In the last years working with multitasking on Android was a bit tricky but after a lot of study I have worked out this. The playground was full of scattered objects with a high learning curve and with one only exit: abandon all frameworks and pass on base objects.
At the end of the study, all limits to one and only simple object on which to build all you personal framework: the Thread
object.
Your app, usually, is a single process in which more threads are started. The most important thread that you know is the “Main thread” or “UI Thread”; in this thread all User Interfaces tasks are worked out. If you have some particular dependency as Firebase or Crashlytics, then other threads are started in background and in a completely transparent manner.
Now let’s start with the simplest multitasking:
new Thread(() -> {
android.os.Process.setThreadPriority(Process.THREAD_PRIORITY_LOWEST);
myBackgroundMethod.start();
}).start();
With this simple line of code a new world opens to you:
The multi-threading
Don’t bother with Processes and threads overview or Running Android tasks in background threads because is a loss of time, don’t bother with Handlers, Loopers, AsyncTasks, and so on because are all deprecated. The only one that exists in multitasking is Thread
.
This simple new Thread(...).start();
start your function in the background and the setThreadPriority(...)

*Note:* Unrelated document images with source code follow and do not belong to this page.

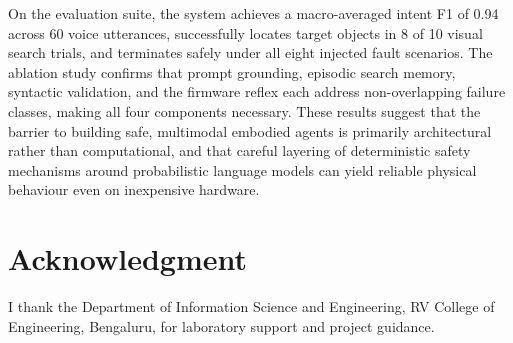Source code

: \documentclass[conference]{IEEEtran}
\begin{document}
On the evaluation suite, the system achieves a macro-averaged intent F1 of 0.94 across 60 voice utterances, successfully locates target objects in 8 of 10 visual search trials, and terminates safely under all eight injected fault scenarios. The ablation study confirms that prompt grounding, episodic search memory, syntactic validation, and the firmware reflex each address non-overlapping failure classes, making all four components necessary. These results suggest that the barrier to building safe, multimodal embodied agents is primarily architectural rather than computational, and that careful layering of deterministic safety mechanisms around probabilistic language models can yield reliable physical behaviour even on inexpensive hardware.

\section*{Acknowledgment}

I thank the Department of Information Science and Engineering, RV College of Engineering, Bengaluru, for laboratory support and project guidance.
\end{document}

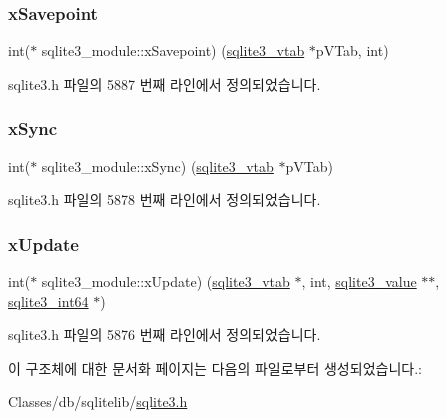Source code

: \subsubsection{\texorpdfstring{x\+Savepoint}{xSavepoint}}
{\footnotesize\ttfamily int($\ast$ sqlite3\+\_\+module\+::x\+Savepoint) (\hyperlink{structsqlite3__vtab}{sqlite3\+\_\+vtab} $\ast$p\+V\+Tab, int)}



sqlite3.\+h 파일의 5887 번째 라인에서 정의되었습니다.

\mbox{\label{structsqlite3__module_a3a2dda4b384eef16bf939e3c25df7282}} 
\subsubsection{\texorpdfstring{x\+Sync}{xSync}}
{\footnotesize\ttfamily int($\ast$ sqlite3\+\_\+module\+::x\+Sync) (\hyperlink{structsqlite3__vtab}{sqlite3\+\_\+vtab} $\ast$p\+V\+Tab)}



sqlite3.\+h 파일의 5878 번째 라인에서 정의되었습니다.

\mbox{\label{structsqlite3__module_aa6c44549a07cc5bf36fae44930069ade}} 
\subsubsection{\texorpdfstring{x\+Update}{xUpdate}}
{\footnotesize\ttfamily int($\ast$ sqlite3\+\_\+module\+::x\+Update) (\hyperlink{structsqlite3__vtab}{sqlite3\+\_\+vtab} $\ast$, int, \hyperlink{sqlite3_8h_ac2fa1ecdb2290d9af6010edbd1cbc83c}{sqlite3\+\_\+value} $\ast$$\ast$, \hyperlink{sqlite3_8h_a0a4d3e6c1ad46f90e746b920ab6ca0d2}{sqlite3\+\_\+int64} $\ast$)}



sqlite3.\+h 파일의 5876 번째 라인에서 정의되었습니다.



이 구조체에 대한 문서화 페이지는 다음의 파일로부터 생성되었습니다.\+:\begin{DoxyCompactItemize}
\item 
Classes/db/sqlitelib/\hyperlink{sqlite3_8h}{sqlite3.\+h}\end{DoxyCompactItemize}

set itself to be with the lowest priority so you can make other things on the main thread like components initializations, starting of advertising services, reading databases or settings from file on the file system, download of data from the internet and so on… Your thread will go on by itself without disturbing the user interface and avoiding ANRs, the infamous Application Not Responding error message displayed when your app is doing much work in foreground and blocks the user interface.
With new Thread().start()
all you background work is done VERY in background and in multitasking.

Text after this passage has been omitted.